Defendant cites People v. Perkins (1982) 129 Cal.App.3d 15 (Perkins) as his primary support for his argument. In Perkins, the defendant had unlawful sexual intercourse with a minor. Before the intercourse, the defendant placed his arm around the victim in a truck. The victim asked the defendant to stop and briefly left the truck. The defendant brought the victim back into the truck, renewed his advances, forced himself on the victim, and had unlawful intercourse. The defendant was convicted of (1) a lewd act for putting his arm around the victim and (2) unlawful intercourse for the later intercourse. (Id. at pp. 18-19.) The Perkins court found the defendant's initial placement of his arm around the victim to be merely in preparation for unlawful sexual intercourse and that the defendant had only a single unlawful intent. Therefore, because he had only one unlawful intent, he could not be convicted and punished for both acts. (Id. at p. 19.)

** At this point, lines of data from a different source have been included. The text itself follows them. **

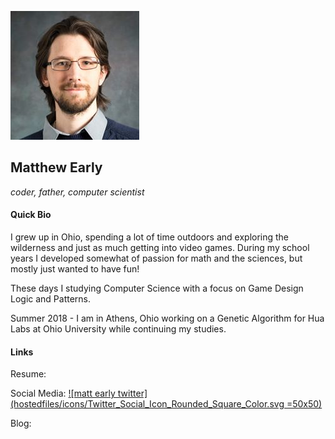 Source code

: ![profile pic](hostedfiles/images/mattearly_profile_pic.jpg)

## Matthew Early

_coder, father, computer scientist_

#### Quick Bio

I grew up in Ohio, spending a lot of time outdoors and exploring the wilderness and just as much getting into video games. During my school years I developed somewhat of passion for math and the sciences, but mostly just wanted to have fun!

These days I studying Computer Science with a focus on Game Design Logic and Patterns.

Summer 2018 - I am in Athens, Ohio working on a Genetic Algorithm for Hua Labs at Ohio University while continuing my studies.

#### Links

Resume: 

Social Media: [![matt early twitter](hostedfiles/icons/Twitter_Social_Icon_Rounded_Square_Color.svg =50x50)](https://twitter.com/matthewjayearly)

Blog: 
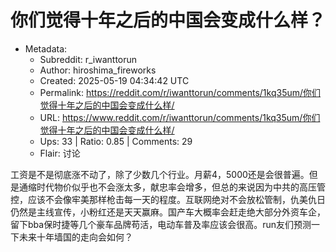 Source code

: # 你们觉得十年之后的中国会变成什么样？

- Metadata:
  - Subreddit: r_iwanttorun
  - Author: hiroshima_fireworks
  - Created: 2025-05-19 04:34:42 UTC
  - Permalink: https://reddit.com/r/iwanttorun/comments/1kq35um/你们觉得十年之后的中国会变成什么样/
  - URL: https://www.reddit.com/r/iwanttorun/comments/1kq35um/你们觉得十年之后的中国会变成什么样/
  - Ups: 33 | Ratio: 0.85 | Comments: 29
  - Flair: 讨论


工资是不是彻底涨不动了，除了少数几个行业。月薪4，5000还是会很普遍。但是通缩时代物价似乎也不会涨太多，献忠率会增多，但总的来说因为中共的高压管控，应该不会像牢美那样枪击每一天的程度。互联网绝对不会放松管制，仇美仇日仍然是主线宣传，小粉红还是天天赢麻。国产车大概率会赶走绝大部分外资车企，留下bba保时捷等几个豪车品牌苟活，电动车普及率应该会很高。run友们预测一下未来十年墙国的走向会如何？

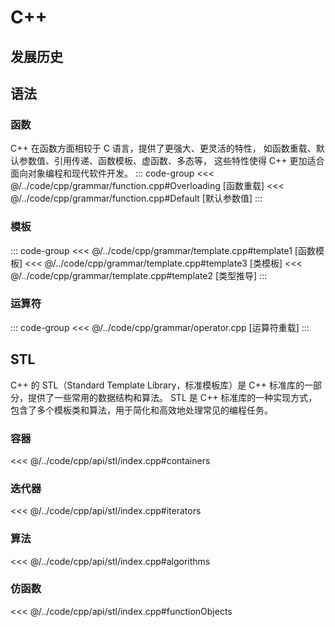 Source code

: <script setup>
import history from './../../.vitepress/data/cpp'
</script>
# C++
## 发展历史
<HistoryDialog :history/>

## 语法

### 函数
C++ 在函数方面相较于 C 语言，提供了更强大、更灵活的特性，
如函数重载、默认参数值、引用传递、函数模板、虚函数、多态等，
这些特性使得 C++ 更加适合面向对象编程和现代软件开发。
::: code-group
<<< @/../code/cpp/grammar/function.cpp#Overloading [函数重载]
<<< @/../code/cpp/grammar/function.cpp#Default [默认参数值]
::: 

### 模板
::: code-group
<<< @/../code/cpp/grammar/template.cpp#template1 [函数模板]
<<< @/../code/cpp/grammar/template.cpp#template3 [类模板]
<<< @/../code/cpp/grammar/template.cpp#template2 [类型推导]
::: 

### 运算符
::: code-group
<<< @/../code/cpp/grammar/operator.cpp [运算符重载]
::: 

## STL
C++ 的 STL（Standard Template Library，标准模板库）是 C++ 标准库的一部分，提供了一些常用的数据结构和算法。
STL 是 C++ 标准库的一种实现方式，包含了多个模板类和算法，用于简化和高效地处理常见的编程任务。

### 容器
<<< @/../code/cpp/api/stl/index.cpp#containers

### 迭代器
<<< @/../code/cpp/api/stl/index.cpp#iterators

### 算法
<<< @/../code/cpp/api/stl/index.cpp#algorithms

### 仿函数
<<< @/../code/cpp/api/stl/index.cpp#functionObjects
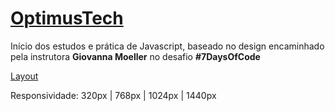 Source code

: # **[OptimusTech](https://viniaraujo99.github.io/OptimusTech/)**

Início dos estudos e prática de Javascript, baseado no design encaminhado pela instrutora **Giovanna Moeller** no desafio **#7DaysOfCode**

[Layout](https://www.figma.com/file/mm3MLozvUDGhDRTxSLlGL5/7daysOfCode-HTML-CSS?node-id=0%3A1&t=vlNYzdXH7mwmdaTz-0)

Responsividade: 320px | 768px | 1024px | 1440px
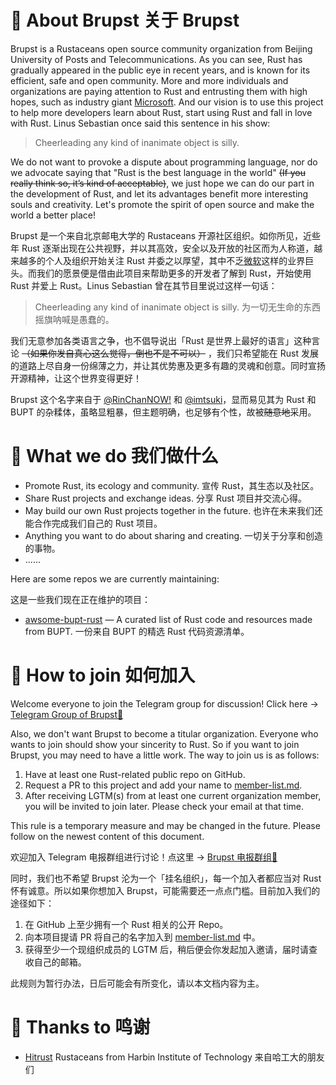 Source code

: # 🦀️ About Brupst 关于 Brupst

Brupst is a Rustaceans open source community organization from Beijing University of Posts and Telecommunications. As you can see, Rust has gradually appeared in the public eye in recent years, and is known for its efficient, safe and open community. More and more individuals and organizations are paying attention to Rust and entrusting them with high hopes, such as industry giant [Microsoft](https://msrc-blog.microsoft.com/2019/07/16/a-proactive-approach-to-more-secure-code/). And our vision is to use this project to help more developers learn about Rust, start using Rust and fall in love with Rust. Linus Sebastian once said this sentence in his show:

> Cheerleading any kind of inanimate object is silly.

We do not want to provoke a dispute about programming language, nor do we advocate saying that "Rust is the best language in the world" ~~(If you really think so, it’s kind of acceptable)~~, we just hope we can do our part in the development of Rust, and let its advantages benefit more interesting souls and creativity. Let's promote the spirit of open source and make the world a better place!

Brupst 是一个来自北京邮电大学的 Rustaceans 开源社区组织。如你所见，近些年 Rust 逐渐出现在公共视野，并以其高效，安全以及开放的社区而为人称道，越来越多的个人及组织开始关注 Rust 并委之以厚望，其中不乏[微软](https://msrc-blog.microsoft.com/2019/07/16/a-proactive-approach-to-more-secure-code/)这样的业界巨头。而我们的愿景便是借由此项目来帮助更多的开发者了解到 Rust，开始使用 Rust 并爱上 Rust。Linus Sebastian 曾在其节目里说过这样一句话：

> Cheerleading any kind of inanimate object is silly. 为一切无生命的东西摇旗呐喊是愚蠢的。

我们无意参加各类语言之争，也不倡导说出「Rust 是世界上最好的语言」这种言论 ~~（如果你发自真心这么觉得，倒也不是不可以）~~ ，我们只希望能在 Rust 发展的道路上尽自身一份绵薄之力，并让其优势惠及更多有趣的灵魂和创意。同时宣扬开源精神，让这个世界变得更好！

Brupst 这个名字来自于 [@RinChanNOW!](https://github.com/RinChanNOWWW) 和 [@imtsuki](https://github.com/imtsuki)，显而易见其为 Rust 和 BUPT 的杂糅体，虽略显粗暴，但主题明确，也足够有个性，故被~~随意地~~采用。

# 🔨 What we do 我们做什么

* Promote Rust, its ecology and community. 宣传 Rust，其生态以及社区。
* Share Rust projects and exchange ideas. 分享 Rust 项目并交流心得。
* May build our own Rust projects together in the future. 也许在未来我们还能合作完成我们自己的 Rust 项目。
* Anything you want to do about sharing and creating. 一切关于分享和创造的事物。
* ......

Here are some repos we are currently maintaining:

这是一些我们现在正在维护的项目：

* [awsome-bupt-rust](https://github.com/brupst/awsome-bupt-rust) — A curated list of Rust code and resources made from BUPT. 一份来自 BUPT 的精选 Rust 代码资源清单。

# 🙋 How to join 如何加入

Welcome everyone to join the Telegram group for discussion! Click here -> [Telegram Group of Brupst📮](https://t.me/joinchat/FBAuwRl6g6tSavEEq38VlA)

Also, we don't want Brupst to become a titular organization. Everyone who wants to join should show your sincerity to Rust. So if you want to join Brupst, you may need to have a little work. The way to join us is as follows:

1. Have at least one Rust-related public repo on GitHub.
2. Request a PR to this project and add your name to [member-list.md](special-interest-groups/sig-community/member-list.md).
3. After receiving LGTM(s) from at least one current organization member, you will be invited to join later. Please check your email at that time.

This rule is a temporary measure and may be changed in the future. Please follow on the newest content of this document.

欢迎加入 Telegram 电报群组进行讨论！点这里 -> [Brupst 电报群组📮](https://t.me/joinchat/FBAuwRl6g6tSavEEq38VlA)

同时，我们也不希望 Brupst 沦为一个「挂名组织」，每一个加入者都应当对 Rust 怀有诚意。所以如果你想加入 Brupst，可能需要还一点点门槛。目前加入我们的途径如下：

1. 在 GitHub 上至少拥有一个 Rust 相关的公开 Repo。
2. 向本项目提请 PR 将自己的名字加入到 [member-list.md](special-interest-groups/sig-community/member-list.md) 中。
3. 获得至少一个现组织成员的 LGTM 后，稍后便会你发起加入邀请，届时请查收自己的邮箱。

此规则为暂行办法，日后可能会有所变化，请以本文档内容为主。

# 👭 Thanks to 鸣谢

* [Hitrust](https://github.com/h1trust) Rustaceans from Harbin Institute of Technology 来自哈工大的朋友们
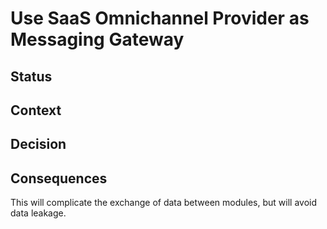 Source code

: # Use SaaS Omnichannel Provider as Messaging Gateway

## Status


## Context


## Decision


## Consequences
This will complicate the exchange of data between modules, but will avoid data leakage.
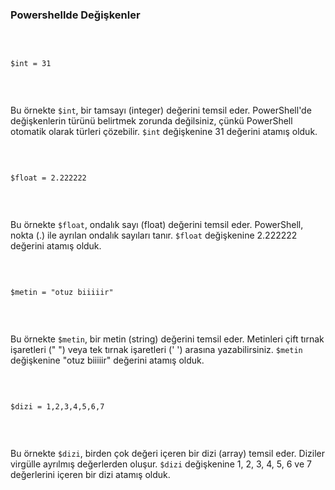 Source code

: <h3 class="text-2xl font-bold">Powershellde Değişkenler</h3><br>
<div class="bg-gray-200 dark:bg-gray-800 p-1 rounded-lg">
    <pre><code class="text-blue-500 language-powershell">
$int = 31
    </code></pre>
</div><br>

<p>Bu örnekte <code class="bg-gray-200 p-1 dark:bg-gray-800 rounded-lg ">$int</code>, bir tamsayı (integer) değerini temsil eder. PowerShell'de değişkenlerin türünü belirtmek zorunda değilsiniz, çünkü PowerShell otomatik olarak türleri çözebilir. <code class="bg-gray-200 p-1 dark:bg-gray-800 rounded-lg ">$int</code> değişkenine 31 değerini atamış olduk.</p><br>

<div class="bg-gray-200 dark:bg-gray-800 p-1 rounded-lg max-w-full overflow-auto">
    <pre><code class="text-blue-500 language-powershell">
$float = 2.222222
    </code></pre>
</div><br>

<p>Bu örnekte <code class="bg-gray-200 p-1 dark:bg-gray-800 rounded-lg ">$float</code>, ondalık sayı (float) değerini temsil eder. PowerShell, nokta (.) ile ayrılan ondalık sayıları tanır. <code class="bg-gray-200 p-1 dark:bg-gray-800 rounded-lg ">$float</code> değişkenine 2.222222 değerini atamış olduk.</p><br>

<div class="bg-gray-200 dark:bg-gray-800 p-1 rounded-lg max-w-full overflow-auto">
    <pre><code class="text-blue-500 language-powershell">
$metin = "otuz biiiiir"
    </code></pre>
</div><br>

<p>Bu örnekte <code class="bg-gray-200 p-1 dark:bg-gray-800 rounded-lg ">$metin</code>, bir metin (string) değerini temsil eder. Metinleri çift tırnak işaretleri (" ") veya tek tırnak işaretleri (' ') arasına yazabilirsiniz. <code class="bg-gray-200 p-1 dark:bg-gray-800 rounded-lg ">$metin</code> değişkenine "otuz biiiiir" değerini atamış olduk.</p><br>


<div class="bg-gray-200 dark:bg-gray-800 p-1 rounded-lg max-w-full overflow-auto">
    <pre><code class="text-blue-500 language-powershell">
$dizi = 1,2,3,4,5,6,7
    </code></pre>
</div><br>

<p>Bu örnekte <code class="bg-gray-200 p-1 dark:bg-gray-800 rounded-lg max-w-full overflow-auto">$dizi</code>, birden çok değeri içeren bir dizi (array) temsil eder. Diziler virgülle ayrılmış değerlerden oluşur. <code class="bg-gray-200 p-1 dark:bg-gray-800 rounded-lg ">$dizi</code> değişkenine 1, 2, 3, 4, 5, 6 ve 7 değerlerini içeren bir dizi atamış olduk.</p>
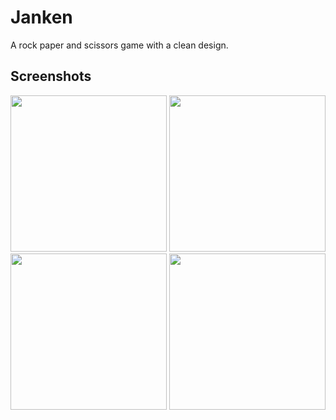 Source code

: # Janken
A rock paper and scissors game with a clean design.

## Screenshots
<a><img src='https://user-images.githubusercontent.com/48802655/107685070-5571c600-6c82-11eb-9346-0d4291ed05dd.png' width='250'></a>
<a><img src='https://user-images.githubusercontent.com/48802655/107685084-5a367a00-6c82-11eb-8ba1-ea5260899b98.png' width='250'></a>
<a><img src='https://user-images.githubusercontent.com/48802655/107685089-5b67a700-6c82-11eb-8780-19a2cf665aa9.png' width='250'></a>
<a><img src='https://user-images.githubusercontent.com/48802655/107685094-5c003d80-6c82-11eb-99a4-f1ef934b26cd.png' width='250'></a>
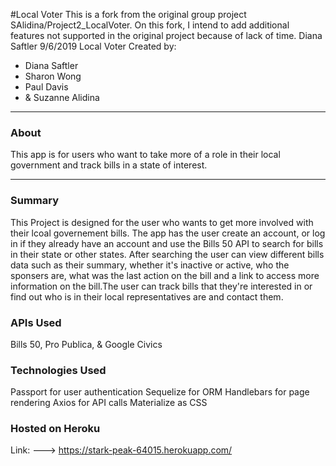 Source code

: #Local Voter
This is a fork from the original group project SAlidina/Project2_LocalVoter.
On this fork, I intend to add additional features not supported in the original project because of lack of time.
Diana Saftler 9/6/2019
Local Voter Created by:
* Diana Saftler
* Sharon Wong
* Paul Davis
* & Suzanne Alidina

-------------

### About ###

This app is for users who want to take more of a role in their local government and track bills in a state of interest.

-------------

### Summary ###
This Project is designed for the user who wants to get more involved with their lcoal governement bills. The app has the user create an account, or log in if they already have an account and use the Bills 50 API to search for bills in their state or other states. After searching the user can view different bills data such as their summary, whether it's inactive or active, who the sponsers are, what was the last action on the bill and a link to access more information on the bill.The user can track bills that they're interested in or find out who is in their local representatives are and contact them.

### APIs Used ###
Bills 50, Pro Publica, & Google Civics

### Technologies Used ###
Passport for user authentication
Sequelize for ORM
Handlebars for page rendering
Axios for API calls
Materialize as CSS

### Hosted on Heroku ###
Link: ---> https://stark-peak-64015.herokuapp.com/
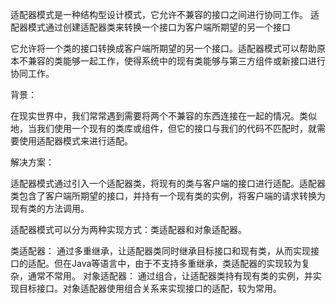 适配器模式是一种结构型设计模式，它允许不兼容的接口之间进行协同工作。
适配器模式通过创建适配器类来转换一个接口为客户端所期望的另一个接口

它允许将一个类的接口转换成客户端所期望的另一个接口。适配器模式可以帮助原本不兼容的类能够一起工作，使得系统中的现有类能够与第三方组件或新接口进行协同工作。

背景：

在现实世界中，我们常常遇到需要将两个不兼容的东西连接在一起的情况。类似地，当我们使用一个现有的类库或组件，但它的接口与我们的代码不匹配时，就需要使用适配器模式来进行适配。

解决方案：

适配器模式通过引入一个适配器类，将现有的类与客户端的接口进行适配。适配器类包含了客户端所期望的接口，并持有一个现有类的实例，将客户端的请求转换为现有类的方法调用。

适配器模式可以分为两种实现方式：类适配器和对象适配器。

类适配器： 通过多重继承，让适配器类同时继承目标接口和现有类，从而实现接口的适配。但在Java等语言中，由于不支持多重继承，类适配器的实现较为复杂，通常不常用。
对象适配器： 通过组合，让适配器类持有现有类的实例，并实现目标接口。对象适配器使用组合关系来实现接口的适配，较为常用。


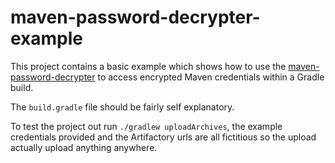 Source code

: # maven-password-decrypter-example

This project contains a basic example which shows how to use the [maven-password-decrypter][1] to access encrypted Maven credentials within a Gradle build.

The `build.gradle` file should be fairly self explanatory.

To test the project out run `./gradlew uploadArchives`, the example credentials provided and the Artifactory urls are all fictitious so the upload actually upload anything anywhere. 

[1]: https://github.com/eddgrant/maven-password-decrypter.git
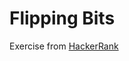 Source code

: # Flipping Bits

Exercise from [HackerRank](https://www.hackerrank.com/challenges/three-month-preparation-kit-flipping-bits/problem)
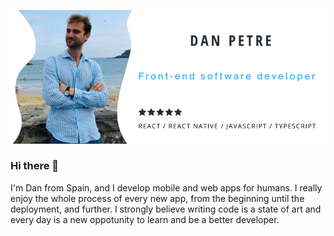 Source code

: ![DeveloperDanX](https://github.com/DeveloperDanX/DeveloperDanX/blob/main/DevelopeDanX%20github%20profile.png)

### Hi there 👋

I'm Dan from Spain, and I develop mobile and web apps for humans. I really enjoy the whole process of every new app, from the beginning until the deployment, and further. I strongly believe writing code is a state of art and every day is a new oppotunity to learn and be a better developer.

<!--
**DeveloperDanX/DeveloperDanX** is a ✨ _special_ ✨ repository because its `README.md` (this file) appears on your GitHub profile.

Here are some ideas to get you started:

- 🔭 I’m currently working on ...
- 🌱 I’m currently learning ...
- 👯 I’m looking to collaborate on ...
- 🤔 I’m looking for help with ...
- 💬 Ask me about ...
- 📫 How to reach me: ...
- 😄 Pronouns: ...
- ⚡ Fun fact: ...
-->
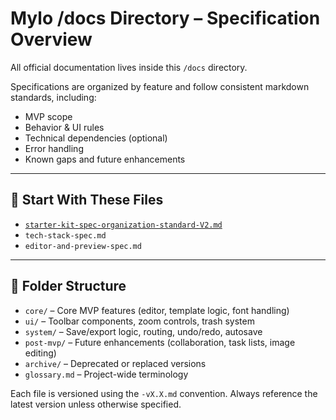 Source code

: # Mylo /docs Directory – Specification Overview

All official documentation lives inside this `/docs` directory.

Specifications are organized by feature and follow consistent markdown standards, including:

- MVP scope
- Behavior & UI rules
- Technical dependencies (optional)
- Error handling
- Known gaps and future enhancements

---

## 📘 Start With These Files

- [`starter-kit-spec-organization-standard-V2.md`](./starter-kit-spec-organization-standard-V2.md)
- `tech-stack-spec.md`
- `editor-and-preview-spec.md`

---

## 🧭 Folder Structure

- `core/` – Core MVP features (editor, template logic, font handling)
- `ui/` – Toolbar components, zoom controls, trash system
- `system/` – Save/export logic, routing, undo/redo, autosave
- `post-mvp/` – Future enhancements (collaboration, task lists, image editing)
- `archive/` – Deprecated or replaced versions
- `glossary.md` – Project-wide terminology

Each file is versioned using the `-vX.X.md` convention. Always reference the latest version unless otherwise specified.
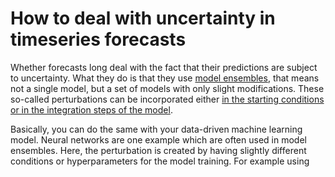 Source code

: # How to deal with uncertainty in timeseries forecasts

Whether forecasts long deal with the fact that their predictions are subject to uncertainty. What they do is that they use [model ensembles](https://www.ecmwf.int), that means not a single model, but a set of models with only slight modifications. These so-called perturbations can be incorporated either [in the starting conditions or in the integration steps of the model](https://www.ecmwf.int/en/research/modelling-and-prediction/quantifying-forecast-uncertainty). 

Basically, you can do the same with your data-driven machine learning model. Neural networks are one example which are often used in model ensembles. Here, the perturbation is created by having slightly different conditions or hyperparameters for the model training. For example using

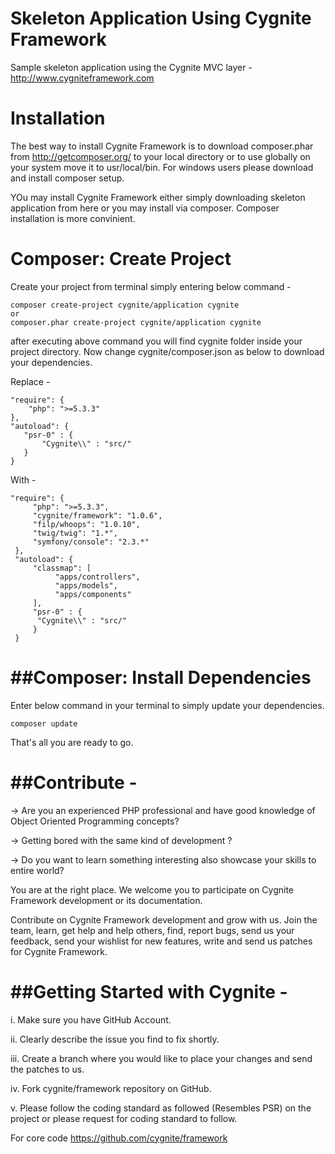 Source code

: Skeleton Application Using Cygnite Framework
============================================

Sample skeleton application using the Cygnite MVC layer - http://www.cygniteframework.com


Installation
=============
The best way to install Cygnite Framework is to download composer.phar from http://getcomposer.org/ to your local directory or to use globally on your system move it to usr/local/bin. For windows users please download and install composer setup. 

YOu may install Cygnite Framework either simply downloading skeleton application from here or you may install via composer. Composer installation is more convinient.


Composer: Create Project
============================
Create your project from terminal simply entering below command -

    composer create-project cygnite/application cygnite
    or
    composer.phar create-project cygnite/application cygnite
   
after executing above command you will find cygnite folder inside your project directory. Now change cygnite/composer.json as below to download your dependencies. 

Replace -
                  
    "require": {
        "php": ">=5.3.3"
    },
    "autoload": {
       "psr-0" : {
           "Cygnite\\" : "src/"
       }
    }
    
With - 
           
    "require": {
         "php": ">=5.3.3",
         "cygnite/framework": "1.0.6",
         "filp/whoops": "1.0.10",
         "twig/twig": "1.*",
         "symfony/console": "2.3.*"
     },
     "autoload": {
         "classmap": [
              "apps/controllers",
              "apps/models",
              "apps/components"	
         ],
         "psr-0" : {
          "Cygnite\\" : "src/"
         }
     }

##Composer: Install Dependencies
===============================

Enter below command in your terminal to simply update your dependencies.

    composer update

That's all you are ready to go.

##Contribute -
=============

-> Are you an experienced PHP professional and have good knowledge of Object Oriented Programming concepts?

-> Getting bored with the same kind of development ?

-> Do you want to learn something interesting also showcase your skills to entire world?

You are at the right place. We welcome you to participate on Cygnite Framework development or its documentation.

Contribute on Cygnite Framework development and grow with us. Join the team, learn, get help and help others, find, report bugs, send us your feedback, send your wishlist for new features, write and send us patches for Cygnite Framework.


##Getting Started with Cygnite -
===============================
i.  Make sure you have GitHub Account.

ii. Clearly describe the issue you find to fix shortly.

iii. Create a branch where you would like to place your changes and send the patches to us.

iv.  Fork cygnite/framework repository on GitHub.

v. Please follow the coding standard as followed (Resembles PSR) on the project or please request for coding standard to follow.

For core code https://github.com/cygnite/framework

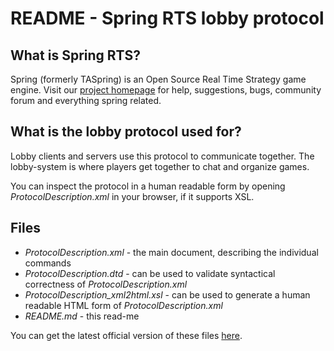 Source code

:# README - Spring RTS lobby protocol

## What is Spring RTS?

Spring (formerly TASpring) is an Open Source Real Time Strategy game engine.
Visit our [project homepage](http://springrts.com/) for help, suggestions,
bugs, community forum and everything spring related.

## What is the lobby protocol used for?

Lobby clients and servers use this protocol to communicate together.
The lobby-system is where players get together to chat and organize games.

You can inspect the protocol in a human readable form
by opening _ProtocolDescription.xml_ in your browser, if it supports XSL.

## Files

* _ProtocolDescription.xml_ - the main document, describing the individual commands
* _ProtocolDescription.dtd_ - can be used to validate syntactical correctness of _ProtocolDescription.xml_
* _ProtocolDescription_xml2html.xsl_ - can be used to generate a human readable HTML form of _ProtocolDescription.xml_
* _README.md_ - this read-me

You can get the latest official version of these files [here](https://github.com/spring/LobbyProtocol).

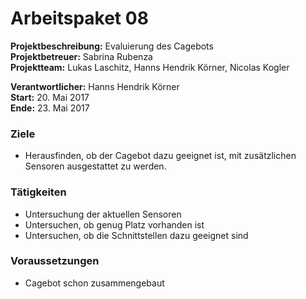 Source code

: # Arbeitspaket 08
**Projektbeschreibung:** Evaluierung des Cagebots  
**Projektbetreuer:** Sabrina Rubenza  
**Projektteam:** Lukas Laschitz, Hanns Hendrik Körner, Nicolas Kogler  

**Verantwortlicher:** Hanns Hendrik Körner   
**Start:** 20. Mai 2017  
**Ende:** 23. Mai 2017

### Ziele
- Herausfinden, ob der Cagebot dazu geeignet ist, mit zusätzlichen Sensoren ausgestattet zu werden.

### Tätigkeiten
- Untersuchung der aktuellen Sensoren
- Untersuchen, ob genug Platz vorhanden ist
- Untersuchen, ob die Schnittstellen dazu geeignet sind

### Voraussetzungen
- Cagebot schon zusammengebaut

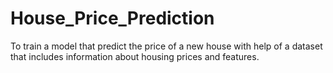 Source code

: # House_Price_Prediction
To train a model that predict the price of a new house with help of a dataset that includes information about housing prices and features.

Perkins does not help defendant here. In fact, the Perkins court implicitly recognized that, if there had not been unlawful sexual intercourse, the defendant could have been convicted and punished for a lewd touching based solely on putting the arm around the victim. (Perkins, supra, 129 Cal.App.3d at p. 19, citing People v. Greer (1947) 30 Cal.2d 589, 600.) Here, it is fortunate that defendant was unable to carry out any further acts on Anna. Thus, it is unnecessary to determine whether, under Perkins, the touching was merely preparatory to another act and thus could not be the basis for a separate conviction and punishment.*fn1

We therefore conclude that defendant's contention that the evidence was insufficient is without merit.

II

Propensity Evidence

The trial court admitted evidence of two prior incidents in which defendant committed sexual offenses. Applying Evidence Code section 1108, the court allowed the jury to consider these incidents in determining whether defendant has a propensity for committing sexual offenses.*fn2 On appeal, defendant challenges the admission of the evidence on two grounds: (1) Evidence Code section 1108 is unconstitutional on its face and (2) the admission of the other sexual offenses was an abuse of discretion under Evidence Code section 352 and violated his due process rights. Neither argument has merit.

A. Factual Background

"We review the correctness of the trial court's ruling at the time it was made, . . . and not by reference to evidence produced at a later date. [Citations.]" (People v. Welch (1999) 20 Cal.4th 701, 739.) Therefore, we recount the evidence presented to the trial court in connection with the motion to admit the evidence of prior sexual offenses.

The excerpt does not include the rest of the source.